At about 60 second pace.
At about 60 second pace.
At that pace, I would say roughly a second per lap.
I ran a 400 last year with a similar wind. All of us ran about 1.5 seconds slower than our recent times in my heat. That was at roughly 46 to 51 second pace (it was a mixed group), dropping back to 47.5 to 52.5 times in that race.
So that is why my guess for 60s pace is about one second per lap.
Depends which way the wind is going goes. The "basic" sprint times normalize a 15 second 100 with 4 m/s tailwind to 15.35, and with a 4 m/s headwind, 14.34, a net 0.31 disadvantage over 200 meters. Since a lap around a track is actually 157.99 meters of displacement in the direction of the straightaways, it would be a total advantage of .49 seconds per lap if the wind were in that direction. If it were in the perpendicular direction, it would only be only 0.23 seconds per lap. This is of course ignoring the fact that you aren't always moving at 60s/lap pace parallel to the wind direction and that the basic time adjustments assume you're not moving at a constant pace.
HardLoper wrote:
The "basic" sprint times normalize a 15 second 100 with 4 m/s tailwind to 15.35, and with a 4 m/s headwind, 14.34
I'm pretty sure you've got this backwards.
I certainly believe that I lose way more from a headwind than I gain from a tailwind. This was a nearly direct headwind that I ran into twice during a 600m.
The problem with 400-800 type distances is that you always hit top speed in the first 200m, therefore however much you slow down into an initial headwind, you can't speed up again in the 2nd 200 even with the tailwind. The best you can do is decelerate more slowly from the already slow speed resulting from the headwind.
But on the other hand, if you start with a direct tailwind, the tailwind affects the faster half and provides less boost than it would during the second 200. And putting the headwind on the 2nd 200 impedes it more than if it's on the first 200 because slower speeds are affected more by the wind. At least according to all the converters I've seen. The Brain Mac converter for example says 11.0 into a 2.0 hw is 11.14, while 15.0 is 15.24.
I guess what I'm trying to say is a 4 m/s wind sucks no matter where you start.
Bad Wigins wrote:
HardLoper wrote:The "basic" sprint times normalize a 15 second 100 with 4 m/s tailwind to 15.35, and with a 4 m/s headwind, 14.34
I'm pretty sure you've got this backwards.

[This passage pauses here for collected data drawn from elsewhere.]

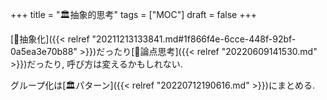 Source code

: +++
title = "🏛抽象的思考"
tags = ["MOC"]
draft = false
+++

[📝抽象化]({{< relref "20211213133841.md#1f866f4e-6cce-448f-92bf-0a5ea3e70b88" >}})だったり[📝論点思考]({{< relref "20220609141530.md" >}})だったり, 呼び方は変えるかもしれない.

グループ化は[🏛パターン]({{< relref "20220712190616.md" >}})にまとめる.
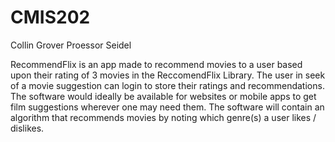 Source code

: # CMIS202
Collin Grover
Proessor Seidel

RecommendFlix is an app made to recommend movies to a user based upon their rating of 3 movies in the ReccomendFlix Library. The user in seek of a movie suggestion can login to store their ratings and recommendations. The software would ideally be available for websites or mobile apps to get film suggestions wherever one may need them. The software will contain an algorithm that recommends movies by noting which genre(s) a user likes / dislikes. 
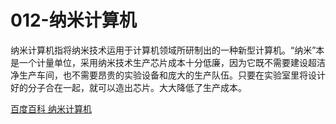 # 012-纳米计算机

纳米计算机指将纳米技术运用于计算机领域所研制出的一种新型计算机。“纳米”本是一个计量单位，采用纳米技术生产芯片成本十分低廉，因为它既不需要建设超洁净生产车间，也不需要昂贵的实验设备和庞大的生产队伍。只要在实验室里将设计好的分子合在一起，就可以造出芯片。大大降低了生产成本。

[百度百科 纳米计算机](https://baike.baidu.com/item/纳米计算机/2287319) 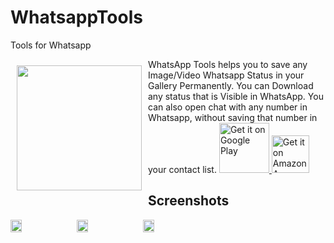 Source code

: # WhatsappTools
Tools for Whatsapp


<img src="https://i.imgur.com/V2RlcBP.png" align="left" width="200" hspace="10" vspace="10">


WhatsApp Tools helps you to save any Image/Video Whatsapp Status in your Gallery Permanently. You can Download any status that is Visible in WhatsApp.
You can also open chat with any number in Whatsapp, without saving that number in your contact list.
<a href="https://play.google.com/store/apps/details?id=statussaver">
    <img alt="Get it on Google Play"
        height="80"
        src="https://play.google.com/intl/en_us/badges/images/generic/en_badge_web_generic.png" />
</a>
<a href="https://www.amazon.com/gp/product/B07C6NT3CD">
    <img alt="Get it on Amazon App Store"
        height="60"
        src="https://i.imgur.com/KxtmWxz.png?1" />
</a>





## Screenshots
<div style="display:flex;" >
<img  src="https://i.imgur.com/M7TC2yI.jpg" width="19%" >
<img style="margin-left:10px;" src="https://i.imgur.com/S97TANf.jpg" width="19%" >
<img style="margin-left:10px;" src="https://i.imgur.com/Fxp5rly.jpg" width="19%" >

</div>
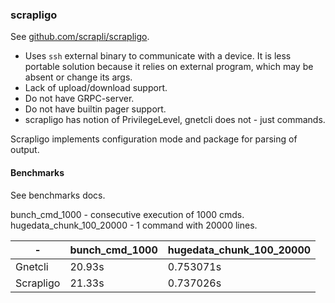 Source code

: ### scrapligo

See [github.com/scrapli/scrapligo](https://github.com/scrapli/scrapligo).

- Uses `ssh` external binary to communicate with a device.
  It is less portable solution because it relies on external program, which may be absent or change its args.
- Lack of upload/download support.
- Do not have GRPC-server.
- Do not have builtin pager support.
- scrapligo has notion of PrivilegeLevel, gnetcli does not - just commands.

Scrapligo implements configuration mode and package for parsing of output.

#### Benchmarks

See benchmarks docs.

bunch_cmd_1000 - consecutive execution of 1000 cmds.\
hugedata_chunk_100_20000 - 1 command with 20000 lines.

| -         | bunch_cmd_1000 | hugedata_chunk_100_20000 |
|-----------|----------------|--------------------------|
| Gnetcli   | 20.93s         | 0.753071s                |
| Scrapligo | 21.33s         | 0.737026s                |
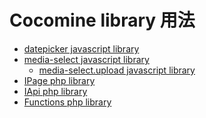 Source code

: Cocomine library 用法
===
- [datepicker javascript library](/doc/js/datepicker.js.md)
- [media-select javascript library](/doc/js/media-select.js.md)
  - [media-select.upload javascript library](/doc/js/media-selecr.upload.js.md)
- [IPage php library](/doc/php/IPage.php.md)
- [IApi php library](/doc/php/IApi.php.md)
- [Functions php library](/doc/php/Functions.php.md)
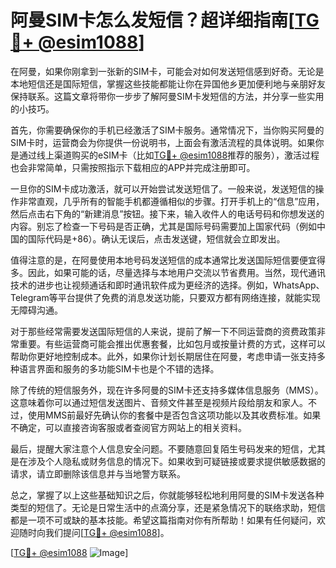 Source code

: # 阿曼SIM卡怎么发短信？超详细指南[[TG💪+ @esim1088](https://t.me/s/esim1088)]

在阿曼，如果你刚拿到一张新的SIM卡，可能会对如何发送短信感到好奇。无论是本地短信还是国际短信，掌握这些技能都能让你在异国他乡更加便利地与亲朋好友保持联系。这篇文章将带你一步步了解阿曼SIM卡发短信的方法，并分享一些实用的小技巧。

首先，你需要确保你的手机已经激活了SIM卡服务。通常情况下，当你购买阿曼的SIM卡时，运营商会为你提供一份说明书，上面会有激活流程的具体说明。如果你是通过线上渠道购买的eSIM卡（比如[TG💪+ @esim1088](https://t.me/s/esim1088)推荐的服务），激活过程也会非常简单，只需按照指示下载相应的APP并完成注册即可。

一旦你的SIM卡成功激活，就可以开始尝试发送短信了。一般来说，发送短信的操作非常直观，几乎所有的智能手机都遵循相似的步骤。打开手机上的“信息”应用，然后点击右下角的“新建消息”按钮。接下来，输入收件人的电话号码和你想发送的内容。别忘了检查一下号码是否正确，尤其是国际号码需要加上国家代码（例如中国的国际代码是+86）。确认无误后，点击发送键，短信就会立即发出。

值得注意的是，在阿曼使用本地号码发送短信的成本通常比发送国际短信要便宜得多。因此，如果可能的话，尽量选择与本地用户交流以节省费用。当然，现代通讯技术的进步也让视频通话和即时通讯软件成为更经济的选择。例如，WhatsApp、Telegram等平台提供了免费的消息发送功能，只要双方都有网络连接，就能实现无障碍沟通。

对于那些经常需要发送国际短信的人来说，提前了解一下不同运营商的资费政策非常重要。有些运营商可能会推出优惠套餐，比如包月或按量计费的方式，这样可以帮助你更好地控制成本。此外，如果你计划长期居住在阿曼，考虑申请一张支持多种语言界面和服务的多功能SIM卡也是个不错的选择。

除了传统的短信服务外，现在许多阿曼的SIM卡还支持多媒体信息服务（MMS）。这意味着你可以通过短信发送图片、音频文件甚至是视频片段给朋友和家人。不过，使用MMS前最好先确认你的套餐中是否包含这项功能以及其收费标准。如果不确定，可以直接咨询客服或者查阅官方网站上的相关资料。

最后，提醒大家注意个人信息安全问题。不要随意回复陌生号码发来的短信，尤其是在涉及个人隐私或财务信息的情况下。如果收到可疑链接或要求提供敏感数据的请求，请立即删除该信息并与当地警方联系。

总之，掌握了以上这些基础知识之后，你就能够轻松地利用阿曼的SIM卡发送各种类型的短信了。无论是日常生活中的点滴分享，还是紧急情况下的联络求助，短信都是一项不可或缺的基本技能。希望这篇指南对你有所帮助！如果有任何疑问，欢迎随时向我们提问[[TG💪+ @esim1088](https://t.me/s/esim1088)]。

[[TG💪+ @esim1088](https://t.me/s/esim1088) ![Image](https://i.postimg.cc/4NQfJmqS/Snipaste-2025-05-13-00-14-12.png)] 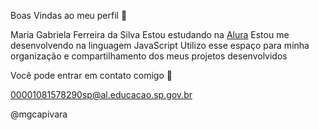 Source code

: Boas Vindas ao meu perfil 💟

Maria Gabriela Ferreira da Silva
Estou estudando na [Alura](https://www.alura.com.br)
Estou me desenvolvendo na linguagem JavaScript
Utilizo esse espaço para minha organização e compartilhamento dos meus projetos desenvolvidos

Você pode entrar em contato comigo 💙

00001081578290sp@al.educacao.sp.gov.br

@mgcapivara

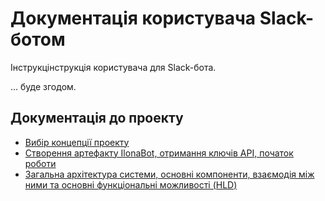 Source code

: # Документація користувача Slack-ботом

Інструкцінструкція користувача для Slack-бота.

… буде згодом.

## Документація до проекту 

- [Вибір концепції проекту](doc/concept.md)
- [Створення артефакту IlonaBot, отримання ключів API, початок роботи](doc/Slack_bot.md)  
- [Загальна архітектура системи, основні компоненти, взаємодія між ними та основні функціональні можливості (HLD)](docs/HLD.md)  

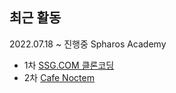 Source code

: ## 최근 활동
2022.07.18 ~ 진행중 Spharos Academy
- 1차 [SSG.COM 클론코딩](https://github.com/arotein/ssg-spring.git)
- 2차 [Cafe Noctem](https://github.com/arotein/noctem-eureka-BE.git)
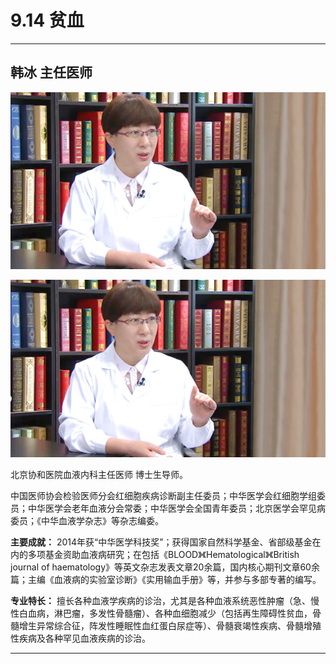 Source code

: # 9.14 贫血

---

## 韩冰 主任医师

![1681551636419](image/c09_014/1681551636419.png)

![1681551636419](image/c09_014/1681551636419.png)

北京协和医院血液内科主任医师 博士生导师。

中国医师协会检验医师分会红细胞疾病诊断副主任委员；中华医学会红细胞学组委员；中华医学会老年血液分会常委；中华医学会全国青年委员；北京医学会罕见病委员；《中华血液学杂志》等杂志编委。

**主要成就：** 2014年获“中华医学科技奖”；获得国家自然科学基金、省部级基金在内的多项基金资助血液病研究；在包括《BLOOD》《Hematological》《British journal of haematology》等英文杂志发表文章20余篇，国内核心期刊文章60余篇；主编《血液病的实验室诊断》《实用输血手册》等，并参与多部专著的编写。

**专业特长：** 擅长各种血液学疾病的诊治，尤其是各种血液系统恶性肿瘤（急、慢性白血病，淋巴瘤，多发性骨髓瘤）、各种血细胞减少（包括再生障碍性贫血，骨髓增生异常综合征，阵发性睡眠性血红蛋白尿症等）、骨髓衰竭性疾病、骨髓增殖性疾病及各种罕见血液疾病的诊治。

---
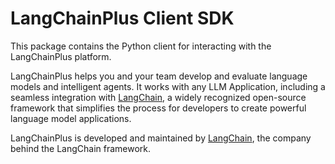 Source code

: # LangChainPlus Client SDK

This package contains the Python client for interacting with the LangChainPlus platform.

LangChainPlus helps you and your team develop and evaluate language models and intelligent agents. It works
with any LLM Application, including a seamless integration with [LangChain](https://github.com/hwchase17/langchain), a widely recognized open-source framework that simplifies the process for developers to create powerful language model applications.

LangChainPlus is developed and maintained by [LangChain](https://langchain.com/), the company behind the LangChain framework.

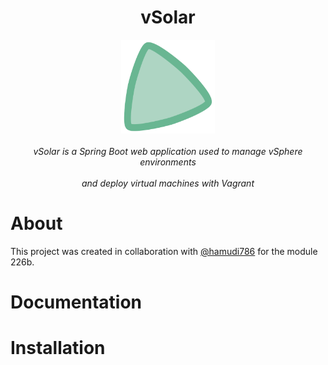 <div align="center"><h1>vSolar</h1></div>

<div align="center">
  <img width="150px" src="./assets/vSolar-icon.svg" />
</div>

<br>

<div align="center"><i>vSolar is a Spring Boot web application used to manage vSphere environments <br><br> and deploy virtual machines with Vagrant</i></div>

# About

This project was created in collaboration with [@hamudi786](https://github.com/hamudi786) for the module 226b.

# Documentation

# Installation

I certainly believe that I lose way more from a headwind than I gain from a tailwind. This was a nearly direct headwind that I ran into twice during a 600m.
I think you're reading it backwards, actually. HL is stating that the headwind costs .66 seconds, with a 14.34 effort relying in a 15 flat. Tailwind adds .34, rendering a 15.34 effort a 15 flat. Thus, you're lose nearly twice as much from a headwind as your gain from the tailwind.
well, in any case, I concluded the same thing, which I already knew from experience. Headwinds murder me.